● TASK PROMPT
Copy every line below where the string "gitee" is found.

● DATA SUPPLIED
━━━━━━━━━━━━━━━━━━━━
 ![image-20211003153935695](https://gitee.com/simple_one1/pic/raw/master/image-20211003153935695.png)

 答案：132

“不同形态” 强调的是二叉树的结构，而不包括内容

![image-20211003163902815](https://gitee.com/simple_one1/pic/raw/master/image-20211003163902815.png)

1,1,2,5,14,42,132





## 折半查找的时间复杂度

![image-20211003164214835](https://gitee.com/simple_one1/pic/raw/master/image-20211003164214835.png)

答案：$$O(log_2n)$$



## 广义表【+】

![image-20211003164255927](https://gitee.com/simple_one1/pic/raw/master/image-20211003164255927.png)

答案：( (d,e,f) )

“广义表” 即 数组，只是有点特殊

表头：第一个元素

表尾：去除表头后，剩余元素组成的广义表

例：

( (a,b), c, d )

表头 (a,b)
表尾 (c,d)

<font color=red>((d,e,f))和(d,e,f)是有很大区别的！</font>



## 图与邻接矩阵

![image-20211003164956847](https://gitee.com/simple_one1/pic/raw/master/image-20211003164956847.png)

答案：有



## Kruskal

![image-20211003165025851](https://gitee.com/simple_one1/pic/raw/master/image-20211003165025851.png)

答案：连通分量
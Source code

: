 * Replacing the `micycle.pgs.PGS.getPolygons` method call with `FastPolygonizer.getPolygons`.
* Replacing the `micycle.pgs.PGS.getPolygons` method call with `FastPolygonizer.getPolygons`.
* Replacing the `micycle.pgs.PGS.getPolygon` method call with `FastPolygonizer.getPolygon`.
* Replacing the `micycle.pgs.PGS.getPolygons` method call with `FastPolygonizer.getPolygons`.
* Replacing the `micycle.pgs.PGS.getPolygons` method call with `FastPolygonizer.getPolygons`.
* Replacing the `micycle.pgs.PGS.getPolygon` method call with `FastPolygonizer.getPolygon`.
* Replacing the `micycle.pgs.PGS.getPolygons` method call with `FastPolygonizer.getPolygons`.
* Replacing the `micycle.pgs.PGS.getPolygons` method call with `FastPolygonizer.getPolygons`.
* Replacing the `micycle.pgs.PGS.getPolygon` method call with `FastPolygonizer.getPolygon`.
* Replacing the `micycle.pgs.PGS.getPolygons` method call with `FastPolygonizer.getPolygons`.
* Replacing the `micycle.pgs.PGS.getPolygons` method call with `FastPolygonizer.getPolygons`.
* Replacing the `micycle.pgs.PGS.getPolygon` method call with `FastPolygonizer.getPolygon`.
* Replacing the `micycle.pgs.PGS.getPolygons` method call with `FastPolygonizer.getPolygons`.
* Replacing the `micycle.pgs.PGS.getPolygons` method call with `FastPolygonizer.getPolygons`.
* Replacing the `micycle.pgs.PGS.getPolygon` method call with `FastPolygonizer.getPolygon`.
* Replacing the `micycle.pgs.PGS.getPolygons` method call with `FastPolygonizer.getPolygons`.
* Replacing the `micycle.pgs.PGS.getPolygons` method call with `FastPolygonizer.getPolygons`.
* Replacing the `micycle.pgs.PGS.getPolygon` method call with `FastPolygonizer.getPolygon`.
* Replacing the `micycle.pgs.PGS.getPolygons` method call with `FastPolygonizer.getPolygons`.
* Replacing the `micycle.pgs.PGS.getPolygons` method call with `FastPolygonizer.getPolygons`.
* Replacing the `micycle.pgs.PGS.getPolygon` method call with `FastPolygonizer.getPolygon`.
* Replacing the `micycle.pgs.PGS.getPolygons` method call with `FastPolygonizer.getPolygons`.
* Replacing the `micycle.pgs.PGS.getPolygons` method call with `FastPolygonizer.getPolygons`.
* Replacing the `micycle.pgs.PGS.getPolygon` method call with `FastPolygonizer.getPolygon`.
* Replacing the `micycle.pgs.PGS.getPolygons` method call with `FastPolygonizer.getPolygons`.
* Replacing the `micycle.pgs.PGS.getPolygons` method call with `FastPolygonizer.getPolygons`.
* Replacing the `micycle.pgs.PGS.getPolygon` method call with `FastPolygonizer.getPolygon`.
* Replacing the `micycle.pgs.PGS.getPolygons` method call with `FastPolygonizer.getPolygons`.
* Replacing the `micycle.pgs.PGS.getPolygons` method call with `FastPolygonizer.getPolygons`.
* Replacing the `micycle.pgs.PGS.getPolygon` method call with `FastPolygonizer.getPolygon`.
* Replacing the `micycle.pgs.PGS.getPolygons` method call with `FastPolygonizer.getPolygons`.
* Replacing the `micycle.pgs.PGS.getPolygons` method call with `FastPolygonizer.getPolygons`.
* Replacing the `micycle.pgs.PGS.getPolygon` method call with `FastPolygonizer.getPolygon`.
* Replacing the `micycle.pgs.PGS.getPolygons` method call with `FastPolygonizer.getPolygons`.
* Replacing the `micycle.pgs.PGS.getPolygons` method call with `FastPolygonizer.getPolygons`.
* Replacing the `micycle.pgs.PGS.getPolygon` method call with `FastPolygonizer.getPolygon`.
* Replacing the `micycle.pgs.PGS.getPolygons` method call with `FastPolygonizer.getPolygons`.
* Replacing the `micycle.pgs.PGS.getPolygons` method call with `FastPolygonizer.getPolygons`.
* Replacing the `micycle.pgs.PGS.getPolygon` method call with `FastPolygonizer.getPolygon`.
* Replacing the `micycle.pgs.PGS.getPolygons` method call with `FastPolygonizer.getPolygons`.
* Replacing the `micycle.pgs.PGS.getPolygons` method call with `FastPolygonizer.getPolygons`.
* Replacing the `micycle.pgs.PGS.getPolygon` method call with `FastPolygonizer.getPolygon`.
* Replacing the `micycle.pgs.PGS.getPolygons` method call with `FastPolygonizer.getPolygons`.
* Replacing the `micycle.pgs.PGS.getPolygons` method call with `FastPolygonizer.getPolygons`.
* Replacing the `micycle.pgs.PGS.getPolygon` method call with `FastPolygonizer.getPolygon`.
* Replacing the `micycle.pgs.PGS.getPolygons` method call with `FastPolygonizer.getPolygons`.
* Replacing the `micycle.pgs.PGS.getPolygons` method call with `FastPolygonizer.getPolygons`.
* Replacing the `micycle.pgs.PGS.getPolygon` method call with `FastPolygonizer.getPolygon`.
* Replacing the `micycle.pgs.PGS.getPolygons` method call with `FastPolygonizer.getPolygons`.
━━━━━━━━━━━━━━━━━━━━
● EXERCISE ANSWER
 ![image-20211003153935695](https://gitee.com/simple_one1/pic/raw/master/image-20211003153935695.png)
![image-20211003163902815](https://gitee.com/simple_one1/pic/raw/master/image-20211003163902815.png)
![image-20211003164214835](https://gitee.com/simple_one1/pic/raw/master/image-20211003164214835.png)
![image-20211003164255927](https://gitee.com/simple_one1/pic/raw/master/image-20211003164255927.png)
![image-20211003164956847](https://gitee.com/simple_one1/pic/raw/master/image-20211003164956847.png)
![image-20211003165025851](https://gitee.com/simple_one1/pic/raw/master/image-20211003165025851.png)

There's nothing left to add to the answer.